A few years ago I used to be a part of this music site. There was this teenage girl who would just post multiple albums a week, and pretty much whatever she posted, I'd download from her. In return for all the free music, people like me would send her cartons of cigarettes, which she couldn't buy legally because she was underage. How skeezy does that sound? Skeezy, right?

The vast majority of the bands whose music I got from there didn't make one red cent off of the fact that I downloaded their albums. The ones I found there and liked, though?

I buy their albums. I go see them in concert. I promote them to my friends and talk them into buying their albums. I put a song of theirs on a fanmix, letting at least a few hundred people at a time know how awesome they are (while simultaneously perpetuating the cycle of extra-legal music distribution).

To be fair, I am one out of thousands of people who used to follow this girl before she got shut down. I have no idea how many of her other regular followers wound up purchasing music as a result. I have no idea how many people who download my fanmixes purchase music by any of the artists as a result.

But of all the albums I downloaded for free from that site, how many would I have purchased without it? Exactly zero. I wouldn't even have known who the artists were.

I was really sad when that site went down. It was a major blow to my ability to acquire new hipster cred, let me tell you.

----

Another thing. Broadway music. I like Broadway music a lot. I don't see a lot of stage productions, because I'm not in New York, but I do buy cast albums. Also, I'm a singer, so I buy sheet music.

So, Christmas of '09 my sister gave me a USB drive with The Last Five Years on it. She hadn't purchased it, she'd gotten a copy from a friend who had purchased it. At least I think he purchased it? And man, was that an incredible musical. It ripped open my chest and dragged my heart out kicking and screaming.

And it made me love the composer, and it made me hate the fucking composer, because how dare he write what he wrote in that fucking musical. Except I kinda sorta loved him. Resentfully. Fucker.

(My level of emotion about that fucking man and his fucking music is such that I cannot even have internal dialogs about him without them becoming profanity-laden. More profanity-laden than usual, I mean.)

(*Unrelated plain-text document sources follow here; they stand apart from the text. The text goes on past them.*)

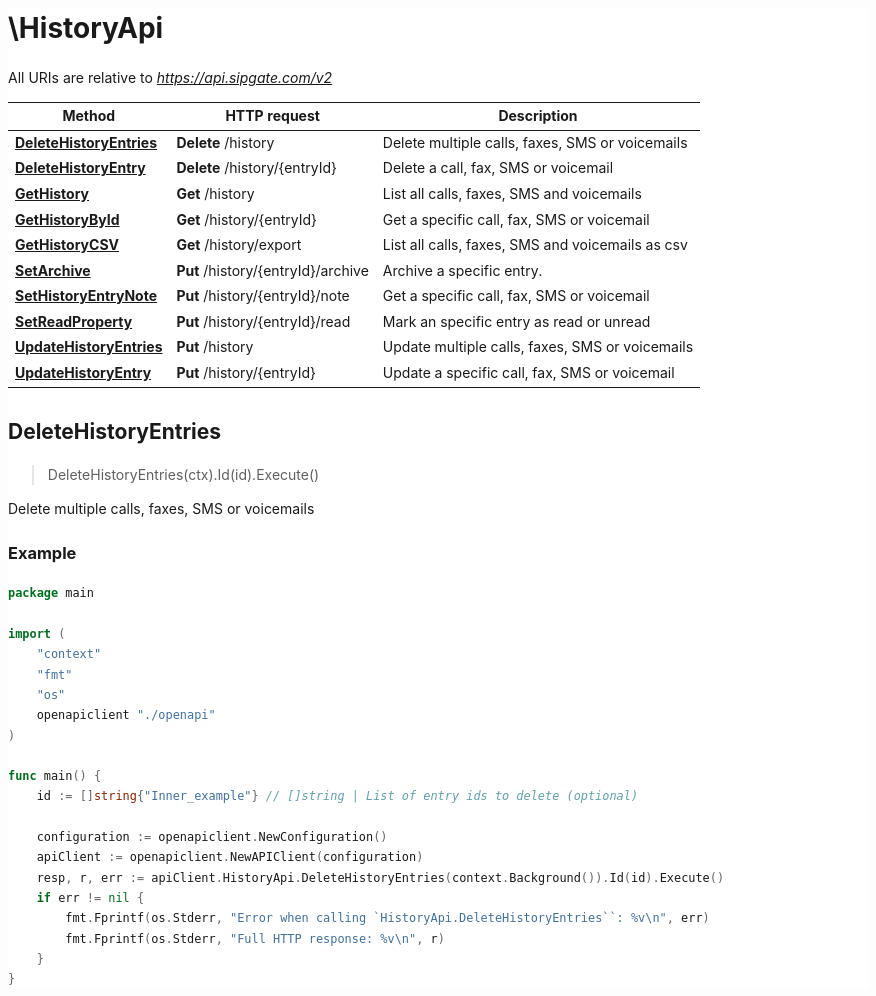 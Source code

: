 # \HistoryApi

All URIs are relative to *https://api.sipgate.com/v2*

Method | HTTP request | Description
------------- | ------------- | -------------
[**DeleteHistoryEntries**](HistoryApi.md#DeleteHistoryEntries) | **Delete** /history | Delete multiple calls, faxes, SMS or voicemails
[**DeleteHistoryEntry**](HistoryApi.md#DeleteHistoryEntry) | **Delete** /history/{entryId} | Delete a call, fax, SMS or voicemail
[**GetHistory**](HistoryApi.md#GetHistory) | **Get** /history | List all calls, faxes, SMS and voicemails
[**GetHistoryById**](HistoryApi.md#GetHistoryById) | **Get** /history/{entryId} | Get a specific call, fax, SMS or voicemail
[**GetHistoryCSV**](HistoryApi.md#GetHistoryCSV) | **Get** /history/export | List all calls, faxes, SMS and voicemails as csv
[**SetArchive**](HistoryApi.md#SetArchive) | **Put** /history/{entryId}/archive | Archive a specific entry.
[**SetHistoryEntryNote**](HistoryApi.md#SetHistoryEntryNote) | **Put** /history/{entryId}/note | Get a specific call, fax, SMS or voicemail
[**SetReadProperty**](HistoryApi.md#SetReadProperty) | **Put** /history/{entryId}/read | Mark an specific entry as read or unread
[**UpdateHistoryEntries**](HistoryApi.md#UpdateHistoryEntries) | **Put** /history | Update multiple calls, faxes, SMS or voicemails
[**UpdateHistoryEntry**](HistoryApi.md#UpdateHistoryEntry) | **Put** /history/{entryId} | Update a specific call, fax, SMS or voicemail



## DeleteHistoryEntries

> DeleteHistoryEntries(ctx).Id(id).Execute()

Delete multiple calls, faxes, SMS or voicemails

### Example

```go
package main

import (
    "context"
    "fmt"
    "os"
    openapiclient "./openapi"
)

func main() {
    id := []string{"Inner_example"} // []string | List of entry ids to delete (optional)

    configuration := openapiclient.NewConfiguration()
    apiClient := openapiclient.NewAPIClient(configuration)
    resp, r, err := apiClient.HistoryApi.DeleteHistoryEntries(context.Background()).Id(id).Execute()
    if err != nil {
        fmt.Fprintf(os.Stderr, "Error when calling `HistoryApi.DeleteHistoryEntries``: %v\n", err)
        fmt.Fprintf(os.Stderr, "Full HTTP response: %v\n", r)
    }
}
```
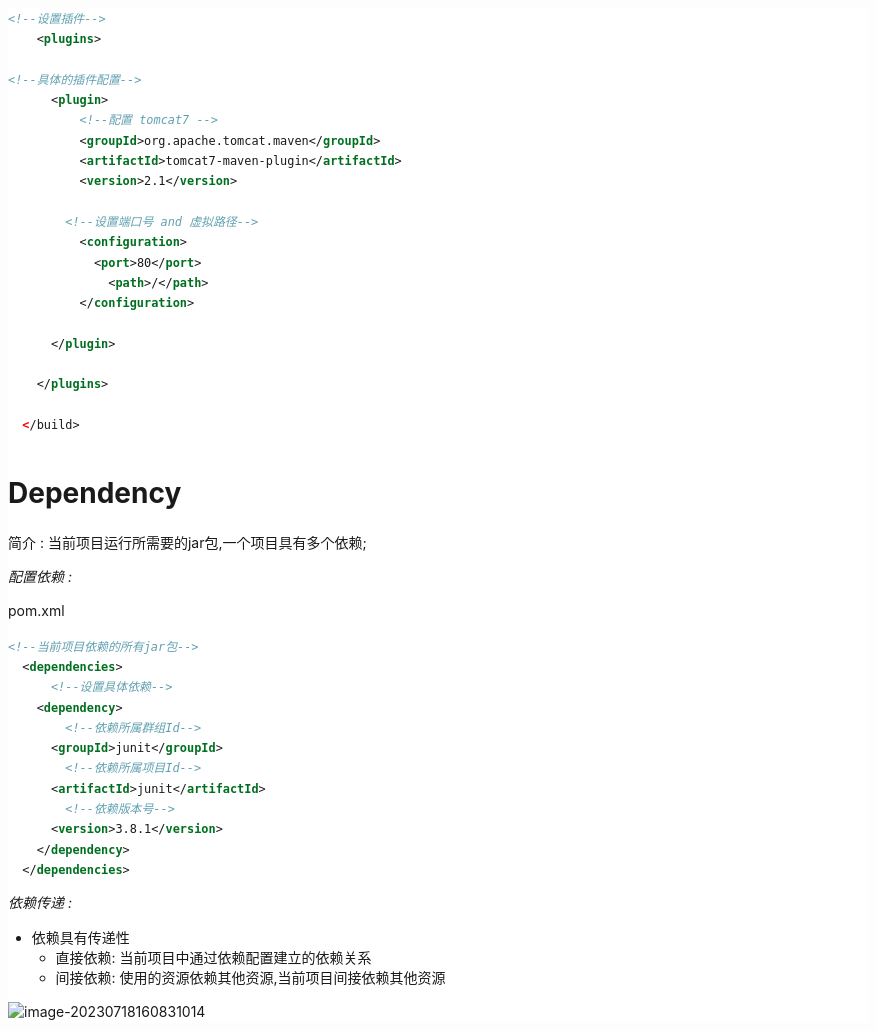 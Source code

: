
 ```xml
<!--设置插件-->
    <plugins>

<!--具体的插件配置-->
      <plugin>
          <!--配置 tomcat7 -->
          <groupId>org.apache.tomcat.maven</groupId>
          <artifactId>tomcat7-maven-plugin</artifactId>
          <version>2.1</version>

        <!--设置端口号 and 虚拟路径-->
          <configuration>
            <port>80</port>
              <path>/</path>
          </configuration>

      </plugin>
        
    </plugins>

  </build>
```

# Dependency

简介 : 当前项目运行所需要的jar包,一个项目具有多个依赖;

*配置依赖 :*

pom.xml

```xml
<!--当前项目依赖的所有jar包-->
  <dependencies>
      <!--设置具体依赖-->
    <dependency>
        <!--依赖所属群组Id-->
      <groupId>junit</groupId>
        <!--依赖所属项目Id-->
      <artifactId>junit</artifactId>
        <!--依赖版本号-->
      <version>3.8.1</version>
    </dependency>
  </dependencies>
```

*依赖传递 :*

- 依赖具有传递性
  - 直接依赖: 当前项目中通过依赖配置建立的依赖关系
  - 间接依赖: 使用的资源依赖其他资源,当前项目间接依赖其他资源

![image-20230718160831014](https://banne.oss-cn-shanghai.aliyuncs.com/Java/image-20230718160831014.png)

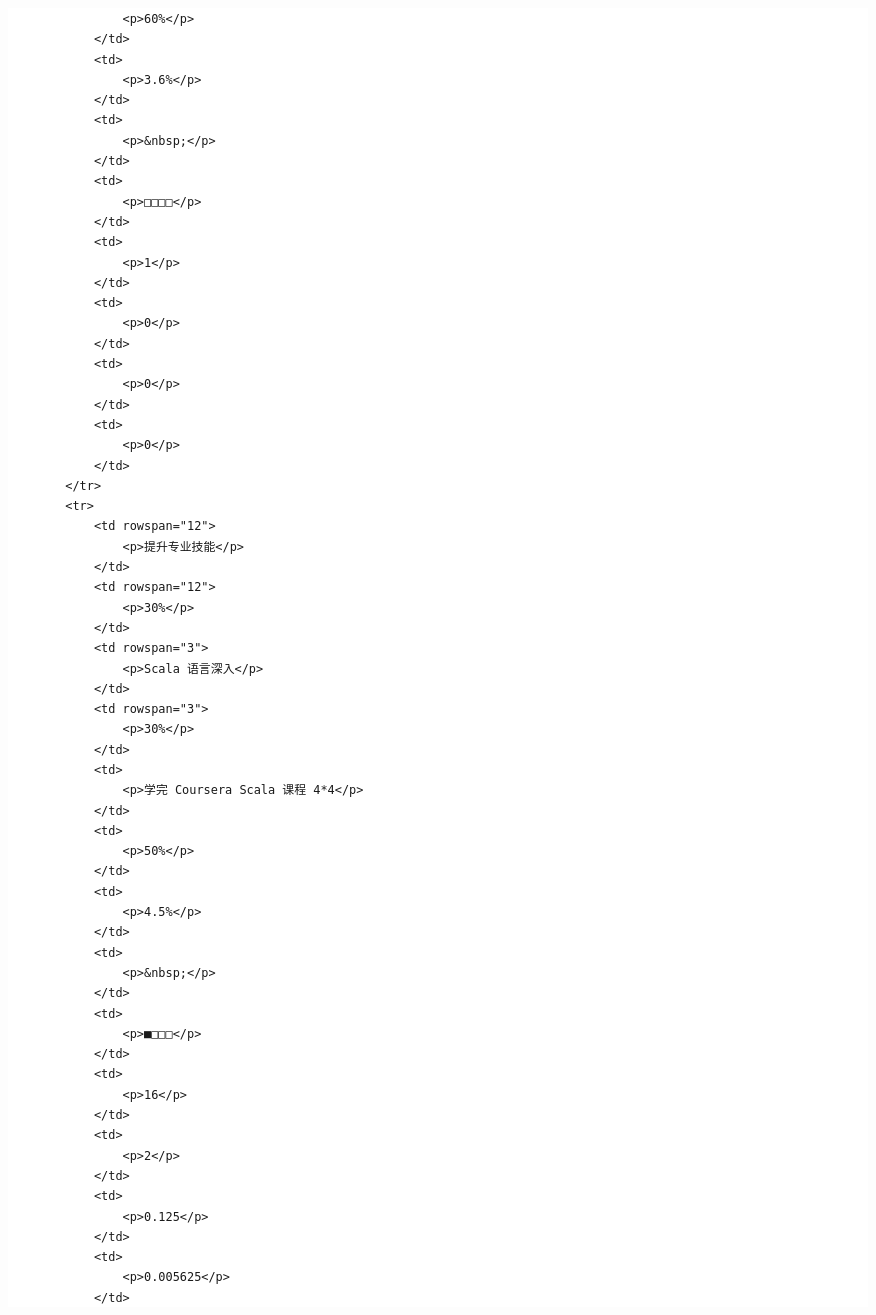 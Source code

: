 					<p>60%</p>
				</td>
				<td>
					<p>3.6%</p>
				</td>
				<td>
					<p>&nbsp;</p>
				</td>
				<td>
					<p>□□□□</p>
				</td>
				<td>
					<p>1</p>
				</td>
				<td>
					<p>0</p>
				</td>
				<td>
					<p>0</p>
				</td>
				<td>
					<p>0</p>
				</td>
			</tr>
			<tr>
				<td rowspan="12">
					<p>提升专业技能</p>
				</td>
				<td rowspan="12">
					<p>30%</p>
				</td>
				<td rowspan="3">
					<p>Scala 语言深入</p>
				</td>
				<td rowspan="3">
					<p>30%</p>
				</td>
				<td>
					<p>学完 Coursera Scala 课程 4*4</p>
				</td>
				<td>
					<p>50%</p>
				</td>
				<td>
					<p>4.5%</p>
				</td>
				<td>
					<p>&nbsp;</p>
				</td>
				<td>
					<p>■□□□</p>
				</td>
				<td>
					<p>16</p>
				</td>
				<td>
					<p>2</p>
				</td>
				<td>
					<p>0.125</p>
				</td>
				<td>
					<p>0.005625</p>
				</td>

So, I wanted to subsidize Brown in at least SOME way for all the torment and heartbreak and anger he'd given me. And I wanted to be able to sing some of his music. So I bought the sheet music for the musical.

A few months later Jason Fucking Robert Fucking Brown got into a well-publicized fight with a teenager over distributing digital copies of his sheet music.

In which he was very self-righteous about his rights to earn money every time someone sang one of his songs. In which he made similar arguments to the ones Healey and Mitchell and Brennan made last week. But mostly?

In which he looked like a gigantic fucking asshole.

(Pro-tip: if your goal is to make you, the famous rich middle-aged white guy, the hero and your interlocutor, the teenage starving artist, the villain, please make at least an attempt to get her name right. Or at least refrain from mocking her for correcting you.)

Last week, I was looking for pieces to audition for my chorus's upcoming anti-Valentines cabaret, and I went to the library and checked out Songs For a New World.

"Fuck you, Jason Robert Brown," I thought. "I'm not buying any more of your fucking sheet music. I'm getting it from the motherfucking library, so there."

But then I auditioned a piece from The Last Five Years anyway. Fucker.

----

Anyway, what all this is meant to say is, a sea change has happened in the way people are producing and consuming media, and with the way they're interacting with the traditional gatekeepers of the media world. I realize that the old way things worked afforded you a living and that the new way doesn't. But the new way is here, and it's here to stay, and I don't want to be an asshole, but every time I hear someone shouting about how we should just go back to the old way? My main emotion is pity, not sympathy.

Like it or not, the way that you, author, interact with your intellectual property and the people who are consuming it is going to have a very strong impact on my willingness to consume it.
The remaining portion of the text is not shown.